> DIRECTIONS FOR THIS TASK: The expected output is the line with "If we now use" followed by every remaining line of the entries, all repeated exactly.

> EXTRACTED RECORDS:
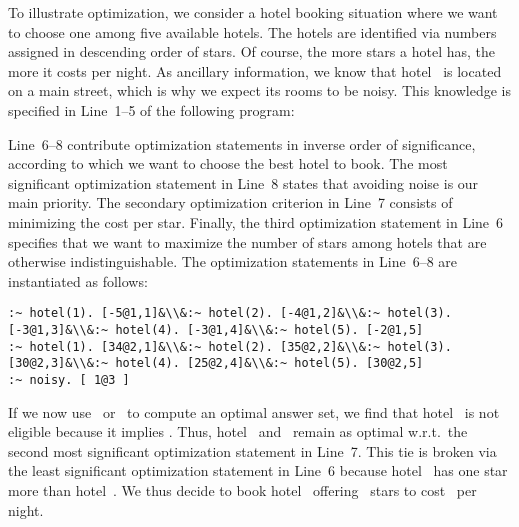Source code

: \begin{example}\label{ex:opt}
To illustrate optimization, we consider a hotel booking situation
where we want to choose one among five available hotels.
The hotels are identified via numbers assigned in descending order of stars.
Of course, the more stars a hotel has, the more it costs per night.
As ancillary information, we know that hotel~ is located
on a main street, which is why we expect its rooms to be noisy.
This knowledge is specified in Line~1--5 of the following program:
%

%
Line~6--8 contribute optimization statements in inverse order of significance,
according to which we want to choose the best hotel to book.
The most significant optimization statement in Line~8 states that
avoiding noise is our main priority.
The secondary optimization criterion in Line~7 consists of
minimizing the cost per star.
Finally, the third optimization statement in Line~6 specifies that we want
to maximize the number of stars among hotels that are otherwise indistinguishable.
The optimization statements in Line~6--8 are instantiated as follows:%
%
\begin{lstlisting}[firstnumber=6,breakindent=0pt,escapechar=&]
:~ hotel(1). [-5@1,1]&\\&:~ hotel(2). [-4@1,2]&\\&:~ hotel(3). [-3@1,3]&\\&:~ hotel(4). [-3@1,4]&\\&:~ hotel(5). [-2@1,5]
:~ hotel(1). [34@2,1]&\\&:~ hotel(2). [35@2,2]&\\&:~ hotel(3). [30@2,3]&\\&:~ hotel(4). [25@2,4]&\\&:~ hotel(5). [30@2,5]
:~ noisy. [ 1@3 ]
\end{lstlisting}
If we now use \clasp\ or \clingo\ to compute an optimal answer set,%
we find that hotel~ is not eligible because it implies .
Thus, hotel~ and~ remain as optimal w.r.t.\ the second most
significant optimization statement in Line~7.
This tie is broken via the least significant optimization statement in Line~6
because hotel~ has one star more than hotel~.
We thus decide to book hotel~ offering~ stars
to cost~ per night.
\end{example}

> OUTPUT BELOW:
If we now use \clasp\ or \clingo\ to compute an optimal answer set,%
we find that hotel~ is not eligible because it implies .
Thus, hotel~ and~ remain as optimal w.r.t.\ the second most
significant optimization statement in Line~7.
This tie is broken via the least significant optimization statement in Line~6
because hotel~ has one star more than hotel~.
We thus decide to book hotel~ offering~ stars
to cost~ per night.
\end{example}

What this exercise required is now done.